Stored items:
* * * * * * *

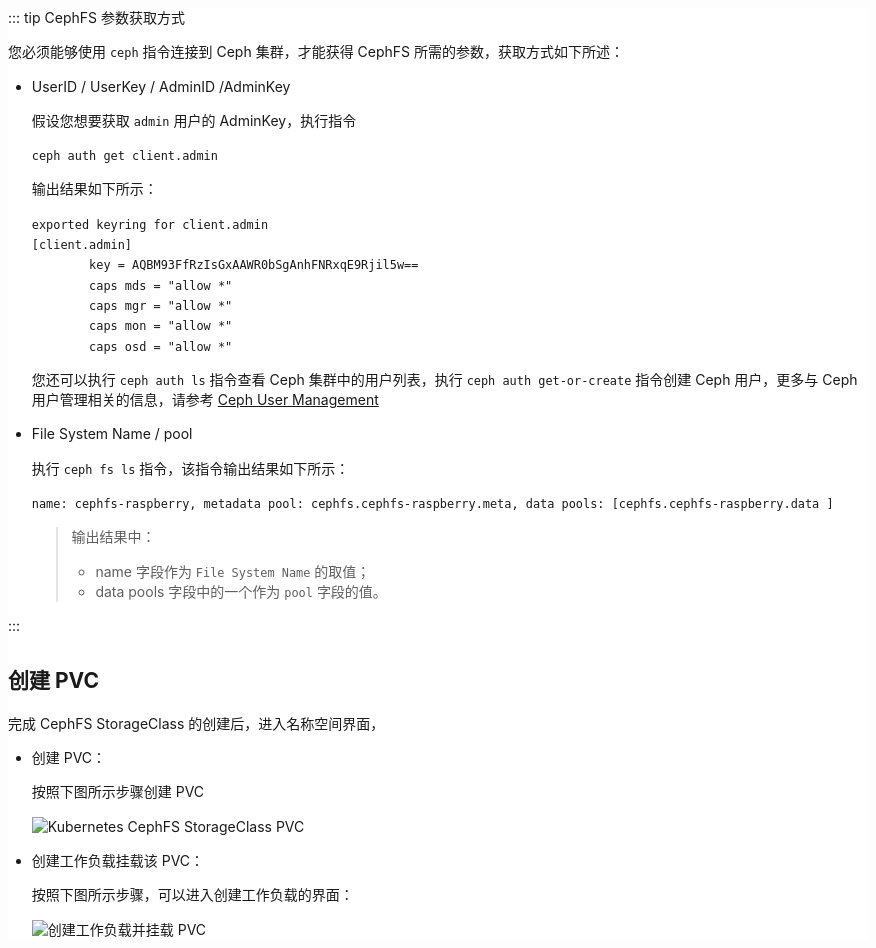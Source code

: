 ::: tip CephFS 参数获取方式

您必须能够使用 `ceph` 指令连接到 Ceph 集群，才能获得 CephFS 所需的参数，获取方式如下所述：

* UserID / UserKey / AdminID /AdminKey 

  假设您想要获取 `admin` 用户的 AdminKey，执行指令

  ```sh
  ceph auth get client.admin
  ```

  输出结果如下所示：

  ```
  exported keyring for client.admin
  [client.admin]
          key = AQBM93FfRzIsGxAAWR0bSgAnhFNRxqE9Rjil5w==
          caps mds = "allow *"
          caps mgr = "allow *"
          caps mon = "allow *"
          caps osd = "allow *"
  ```

  您还可以执行 `ceph auth ls` 指令查看 Ceph 集群中的用户列表，执行 `ceph auth get-or-create` 指令创建 Ceph 用户，更多与 Ceph 用户管理相关的信息，请参考 [Ceph User Management](https://docs.ceph.com/en/latest/rados/operations/user-management/)

* File System Name / pool

  执行 `ceph fs ls` 指令，该指令输出结果如下所示：

  ```
  name: cephfs-raspberry, metadata pool: cephfs.cephfs-raspberry.meta, data pools: [cephfs.cephfs-raspberry.data ]
  ```

  > 输出结果中：
  >
  > * name 字段作为 `File System Name` 的取值；
  > * data pools 字段中的一个作为  `pool` 字段的值。

:::



## 创建 PVC

完成 CephFS StorageClass 的创建后，进入名称空间界面，

* 创建 PVC：

  按照下图所示步骤创建 PVC

  ![Kubernetes CephFS StorageClass PVC](./k8s-config.assets/image-20201006104518556.png)

* 创建工作负载挂载该 PVC：

  按照下图所示步骤，可以进入创建工作负载的界面：

  ![创建工作负载并挂载 PVC](./k8s-config.assets/image-20201006105641944.png)
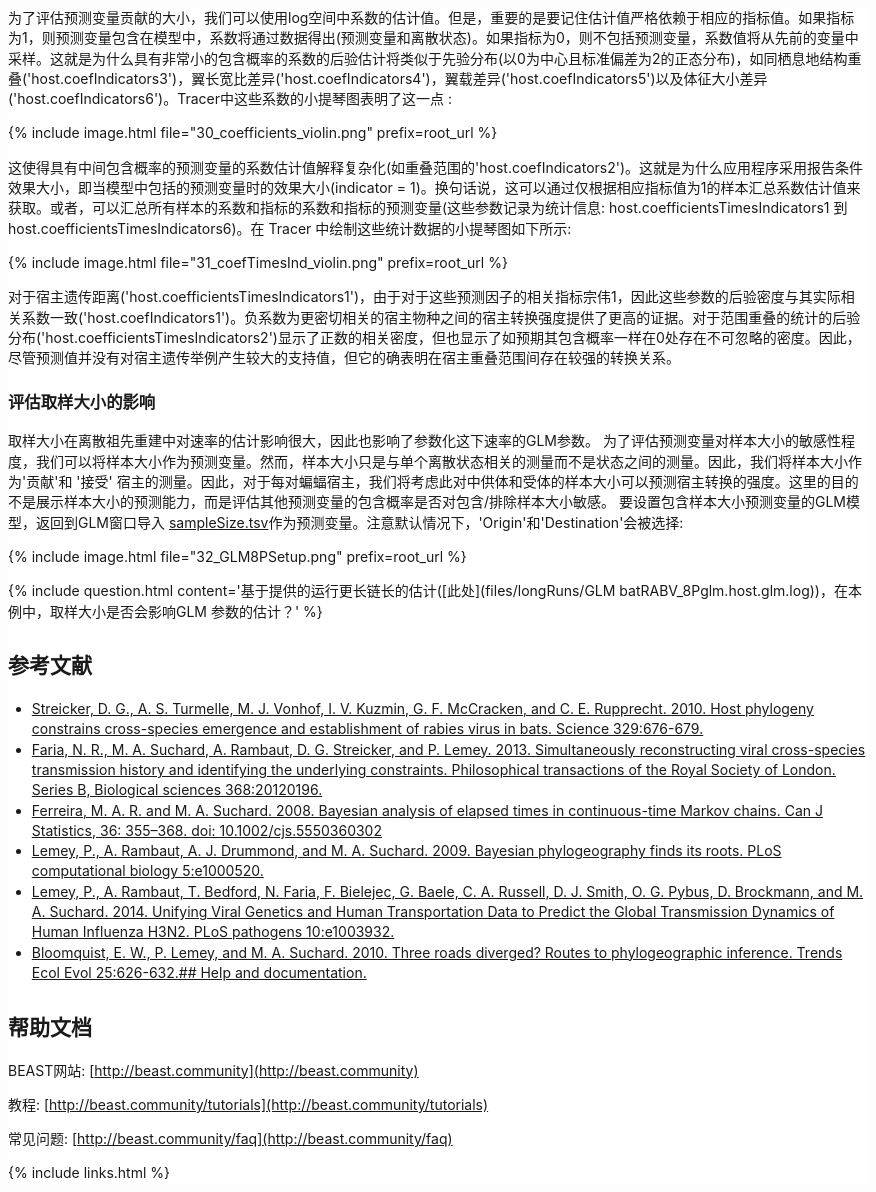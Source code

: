 为了评估预测变量贡献的大小，我们可以使用log空间中系数的估计值。但是，重要的是要记住估计值严格依赖于相应的指标值。如果指标为1，则预测变量包含在模型中，系数将通过数据得出(预测变量和离散状态)。如果指标为0，则不包括预测变量，系数值将从先前的变量中采样。这就是为什么具有非常小的包含概率的系数的后验估计将类似于先验分布(以0为中心且标准偏差为2的正态分布)，如同栖息地结构重叠('host.coefIndicators3')，翼长宽比差异('host.coefIndicators4')，翼载差异('host.coefIndicators5')以及体征大小差异('host.coefIndicators6')。Tracer中这些系数的小提琴图表明了这一点 :

{% include image.html file="30_coefficients_violin.png" prefix=root_url %}

这使得具有中间包含概率的预测变量的系数估计值解释复杂化(如重叠范围的'host.coefIndicators2')。这就是为什么应用程序采用报告条件效果大小，即当模型中包括的预测变量时的效果大小(indicator = 1)。换句话说，这可以通过仅根据相应指标值为1的样本汇总系数估计值来获取。或者，可以汇总所有样本的系数和指标的系数和指标的预测变量(这些参数记录为统计信息: host.coefficientsTimesIndicators1 到 host.coefficientsTimesIndicators6)。在 Tracer 中绘制这些统计数据的小提琴图如下所示:

{% include image.html file="31_coefTimesInd_violin.png" prefix=root_url %}

对于宿主遗传距离('host.coefficientsTimesIndicators1')，由于对于这些预测因子的相关指标宗伟1，因此这些参数的后验密度与其实际相关系数一致('host.coefIndicators1')。负系数为更密切相关的宿主物种之间的宿主转换强度提供了更高的证据。对于范围重叠的统计的后验分布('host.coefficientsTimesIndicators2')显示了正数的相关密度，但也显示了如预期其包含概率一样在0处存在不可忽略的密度。因此，尽管预测值并没有对宿主遗传举例产生较大的支持值，但它的确表明在宿主重叠范围间存在较强的转换关系。


### 评估取样大小的影响

取样大小在离散祖先重建中对速率的估计影响很大，因此也影响了参数化这下速率的GLM参数。 为了评估预测变量对样本大小的敏感性程度，我们可以将样本大小作为预测变量。然而，样本大小只是与单个离散状态相关的测量而不是状态之间的测量。因此，我们将样本大小作为'贡献'和 '接受' 宿主的测量。因此，对于每对蝙蝠宿主，我们将考虑此对中供体和受体的样本大小可以预测宿主转换的强度。这里的目的不是展示样本大小的预测能力，而是评估其他预测变量的包含概率是否对包含/排除样本大小敏感。 要设置包含样本大小预测变量的GLM模型，返回到GLM窗口导入 [sampleSize.tsv](files/predictors/sampleSize.tsv)作为预测变量。注意默认情况下，'Origin'和'Destination'会被选择:

{% include image.html file="32_GLM8PSetup.png" prefix=root_url %}

{% include question.html content='基于提供的运行更长链长的估计([此处](files/longRuns/GLM batRABV_8Pglm.host.glm.log))，在本例中，取样大小是否会影响GLM 参数的估计？' %}



## 参考文献
* [Streicker, D. G., A. S. Turmelle, M. J. Vonhof, I. V. Kuzmin, G. F. McCracken, and C. E. Rupprecht. 2010. Host phylogeny constrains cross-species emergence and establishment of rabies virus in bats. Science 329:676-679.](http://science.sciencemag.org/content/329/5992/676.long)
* [Faria, N. R., M. A. Suchard, A. Rambaut, D. G. Streicker, and P. Lemey. 2013. Simultaneously reconstructing viral cross-species transmission history and identifying the underlying constraints. Philosophical transactions of the Royal Society of London. Series B, Biological sciences 368:20120196.](http://rstb.royalsocietypublishing.org/content/368/1614/20120196.long)
* [Ferreira, M. A. R. and M. A. Suchard. 2008. Bayesian analysis of elapsed times in continuous-time Markov chains. Can J Statistics, 36: 355–368. doi: 10.1002/cjs.5550360302](http://onlinelibrary.wiley.com/doi/10.1002/cjs.5550360302/abstract)
* [Lemey, P., A. Rambaut, A. J. Drummond, and M. A. Suchard. 2009. Bayesian phylogeography finds its roots. PLoS computational biology 5:e1000520.](http://journals.plos.org/ploscompbiol/article?id=10.1371/journal.pcbi.1000520)
* [Lemey, P., A. Rambaut, T. Bedford, N. Faria, F. Bielejec, G. Baele, C. A. Russell, D. J. Smith, O. G. Pybus, D. Brockmann, and M. A. Suchard. 2014. Unifying Viral Genetics and Human Transportation Data to Predict the Global Transmission Dynamics of Human Influenza H3N2. PLoS pathogens 10:e1003932.](http://journals.plos.org/plospathogens/article?id=10.1371/journal.ppat.1003932)
* [Bloomquist, E. W., P. Lemey, and M. A. Suchard. 2010. Three roads diverged? Routes to phylogeographic inference. Trends Ecol Evol 25:626-632.## Help and documentation.](https://www.ncbi.nlm.nih.gov/pubmed/20863591)

## 帮助文档

BEAST网站: [http://beast.community](http://beast.community)

教程: [http://beast.community/tutorials](http://beast.community/tutorials)

常见问题: [http://beast.community/faq](http://beast.community/faq)


{% include links.html %}
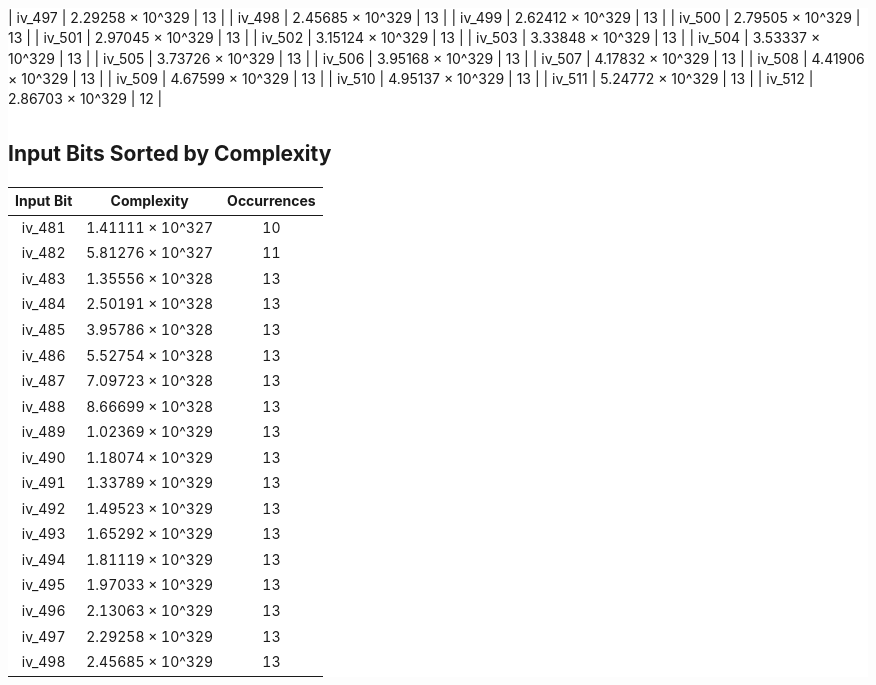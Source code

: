 | iv_497 | 2.29258 × 10^329 | 13 |
| iv_498 | 2.45685 × 10^329 | 13 |
| iv_499 | 2.62412 × 10^329 | 13 |
| iv_500 | 2.79505 × 10^329 | 13 |
| iv_501 | 2.97045 × 10^329 | 13 |
| iv_502 | 3.15124 × 10^329 | 13 |
| iv_503 | 3.33848 × 10^329 | 13 |
| iv_504 | 3.53337 × 10^329 | 13 |
| iv_505 | 3.73726 × 10^329 | 13 |
| iv_506 | 3.95168 × 10^329 | 13 |
| iv_507 | 4.17832 × 10^329 | 13 |
| iv_508 | 4.41906 × 10^329 | 13 |
| iv_509 | 4.67599 × 10^329 | 13 |
| iv_510 | 4.95137 × 10^329 | 13 |
| iv_511 | 5.24772 × 10^329 | 13 |
| iv_512 | 2.86703 × 10^329 | 12 |

## Input Bits Sorted by Complexity

| Input Bit | Complexity | Occurrences |
|:---------:|:----------:|:-----------:|
| iv_481 | 1.41111 × 10^327 | 10 |
| iv_482 | 5.81276 × 10^327 | 11 |
| iv_483 | 1.35556 × 10^328 | 13 |
| iv_484 | 2.50191 × 10^328 | 13 |
| iv_485 | 3.95786 × 10^328 | 13 |
| iv_486 | 5.52754 × 10^328 | 13 |
| iv_487 | 7.09723 × 10^328 | 13 |
| iv_488 | 8.66699 × 10^328 | 13 |
| iv_489 | 1.02369 × 10^329 | 13 |
| iv_490 | 1.18074 × 10^329 | 13 |
| iv_491 | 1.33789 × 10^329 | 13 |
| iv_492 | 1.49523 × 10^329 | 13 |
| iv_493 | 1.65292 × 10^329 | 13 |
| iv_494 | 1.81119 × 10^329 | 13 |
| iv_495 | 1.97033 × 10^329 | 13 |
| iv_496 | 2.13063 × 10^329 | 13 |
| iv_497 | 2.29258 × 10^329 | 13 |
| iv_498 | 2.45685 × 10^329 | 13 |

* * * * * * *

| Your assignment |
Quote the records above exactly, from the first line through the line containing "对于宿主遗传距离('host", and leave out the pictures.

| Result for this task |
Source code

: ::: tip CephFS 参数获取方式

您必须能够使用 `ceph` 指令连接到 Ceph 集群，才能获得 CephFS 所需的参数，获取方式如下所述：

* UserID / UserKey / AdminID /AdminKey 

  假设您想要获取 `admin` 用户的 AdminKey，执行指令

  ```sh
  ceph auth get client.admin
  ```

  输出结果如下所示：

  ```
  exported keyring for client.admin
  [client.admin]
          key = AQBM93FfRzIsGxAAWR0bSgAnhFNRxqE9Rjil5w==
          caps mds = "allow *"
          caps mgr = "allow *"
          caps mon = "allow *"
          caps osd = "allow *"
  ```

  您还可以执行 `ceph auth ls` 指令查看 Ceph 集群中的用户列表，执行 `ceph auth get-or-create` 指令创建 Ceph 用户，更多与 Ceph 用户管理相关的信息，请参考 [Ceph User Management](https://docs.ceph.com/en/latest/rados/operations/user-management/)

* File System Name / pool

  执行 `ceph fs ls` 指令，该指令输出结果如下所示：

  ```
  name: cephfs-raspberry, metadata pool: cephfs.cephfs-raspberry.meta, data pools: [cephfs.cephfs-raspberry.data ]
  ```

  > 输出结果中：
  >
  > * name 字段作为 `File System Name` 的取值；
  > * data pools 字段中的一个作为  `pool` 字段的值。

:::



## 创建 PVC

完成 CephFS StorageClass 的创建后，进入名称空间界面，

* 创建 PVC：

  按照下图所示步骤创建 PVC

  ![Kubernetes CephFS StorageClass PVC](./k8s-config.assets/image-20201006104518556.png)

* 创建工作负载挂载该 PVC：

  按照下图所示步骤，可以进入创建工作负载的界面：

  ![创建工作负载并挂载 PVC](./k8s-config.assets/image-20201006105641944.png)
Source code

: 为了评估预测变量贡献的大小，我们可以使用log空间中系数的估计值。但是，重要的是要记住估计值严格依赖于相应的指标值。如果指标为1，则预测变量包含在模型中，系数将通过数据得出(预测变量和离散状态)。如果指标为0，则不包括预测变量，系数值将从先前的变量中采样。这就是为什么具有非常小的包含概率的系数的后验估计将类似于先验分布(以0为中心且标准偏差为2的正态分布)，如同栖息地结构重叠('host.coefIndicators3')，翼长宽比差异('host.coefIndicators4')，翼载差异('host.coefIndicators5')以及体征大小差异('host.coefIndicators6')。Tracer中这些系数的小提琴图表明了这一点 :

{% include image.html file="30_coefficients_violin.png" prefix=root_url %}

这使得具有中间包含概率的预测变量的系数估计值解释复杂化(如重叠范围的'host.coefIndicators2')。这就是为什么应用程序采用报告条件效果大小，即当模型中包括的预测变量时的效果大小(indicator = 1)。换句话说，这可以通过仅根据相应指标值为1的样本汇总系数估计值来获取。或者，可以汇总所有样本的系数和指标的系数和指标的预测变量(这些参数记录为统计信息: host.coefficientsTimesIndicators1 到 host.coefficientsTimesIndicators6)。在 Tracer 中绘制这些统计数据的小提琴图如下所示:

{% include image.html file="31_coefTimesInd_violin.png" prefix=root_url %}

对于宿主遗传距离('host.coefficientsTimesIndicators1')，由于对于这些预测因子的相关指标宗伟1，因此这些参数的后验密度与其实际相关系数一致('host.coefIndicators1')。负系数为更密切相关的宿主物种之间的宿主转换强度提供了更高的证据。对于范围重叠的统计的后验分布('host.coefficientsTimesIndicators2')显示了正数的相关密度，但也显示了如预期其包含概率一样在0处存在不可忽略的密度。因此，尽管预测值并没有对宿主遗传举例产生较大的支持值，但它的确表明在宿主重叠范围间存在较强的转换关系。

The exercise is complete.